The other Russian interjected, "Didn't you hear it?"
All of us shook our heads. We had heard nothing.
With that, Potariskov said with singular politeness, "Please play it again."
We played it again. Nothing happened, except for the buzzing and clicking.
After the fifteen-minute point it was beginning to get pretty stale for some of us. One or two of the men actually wandered out. They happened to be the bona fide visitors. The non-bona fide visitors slouched down in the room.
Colonel Plugg offered Potariskov a cigarette, which Potariskov took. They both smoked and we played it a third time. Then the third time Potariskov said, "Turn it off."
"Didn't you hear it?" said Potariskov.
"Hear what?" said Plugg.
"Hear the name and the address."
At that the funniest feeling came over me. I knew that I had heard something and I turned to the Colonel and said, "Funny, I don't know where I heard it or how I heard it but I do know something that I didn't know."
"What is that?" said the little Russian civilian, his face lighting up.
"Nelson," said I, intending to say, "Nelson Angerhelm, 2322 Ridge Drive, Hopkins, Minnesota." Just as I had seen it in the "galactic" secret documents. Of course I didn't go any further. That was in the document and was very secret indeed. How should I know it?

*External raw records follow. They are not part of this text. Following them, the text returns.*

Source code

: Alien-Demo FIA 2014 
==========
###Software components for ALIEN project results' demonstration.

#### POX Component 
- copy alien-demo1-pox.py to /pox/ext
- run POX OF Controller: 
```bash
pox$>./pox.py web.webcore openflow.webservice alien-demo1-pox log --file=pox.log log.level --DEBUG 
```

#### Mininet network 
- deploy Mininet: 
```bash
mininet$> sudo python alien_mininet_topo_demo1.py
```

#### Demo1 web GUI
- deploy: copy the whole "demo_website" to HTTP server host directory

The Russian civilian looked at me. There was a funny, wicked, friendly, crooked sort of smile on his face. He said, "Didn't you hear 'Nelson Angerhelm, 2322 Ridge Drive, Hopkins, Minnesota,' just now, and yet did you not know where you heard it?"
The question then arose, "What had happened?"
Potariskov spoke with singular candor. Even the Russian with him concurred.
"We believe that this is a case of marginal perception. We have played this. T
his is obviously a copy. We have many such copies. We have played it to all our people. Nobody can even specify at what point he has heard it. We have had our best experts on it. Some put it at minute three. Others put it at minute twelve. Some put it at minute thirteen and a half and at different places. But different people under different controls all come out with the idea that they have heard 'Nelson Angerhelm, 2322 Ridge Drive, Hopkins, Minnesota.' We have tried it on Chinese people."
At that the Russian civilian interrupted. "Yes, indeed, they tried it on Chinese persons and even they heard the same thing, Nelson Angerhelm. Even when they do not know the language they hear 'Nelson Angerhelm.' Even when they know nothing else they hear that and they hear the street numbers. The numbers are always in English. They cannot make a recording. The recording is only of this noise and yet it comes out. What do you make of that?"
What they said turned out to be true. We tried it also, after they went away.
We tried it on college students, foreigners, psychiatrists, White House staff members, and passers-by. We even thought of running it on a municipal radio somewhere as a quiz show and offering prizes for anyone that got it. That was a little too heavy, so we accepted a much safer suggestion that we try it out on the public address system of the SAC base. The SAC was guarded night and day.
No one happened to be getting much leave anyhow and it was easy enough to cut off the leave for an extra week. We played that damn thing six times over and almost everybody on that base wanted to write a letter to Nelson Angerhelm, 2322 Ridge Drive, Hopkins, Minnesota. They were even calling each other Angerhelm and wondering what the hell it meant.
Naturally there were a great many puns on the name and even some jokes of a rather smutty order. That didn't help.
The troublesome thing was that on all these different tests we too were unable to find out at what point the subliminal transmission of the name and address came.
It was subliminal, all right. There's not much trick to that. Any good psychologist can pass along either a noise message or a sight message without the recipient knowing exactly when he got it. It is simply a matter of getting down near the threshold, running a little tiny bit under the threshold, and then making the message sharp and clear enough, just under the level of conscious notice, so that it slips on through.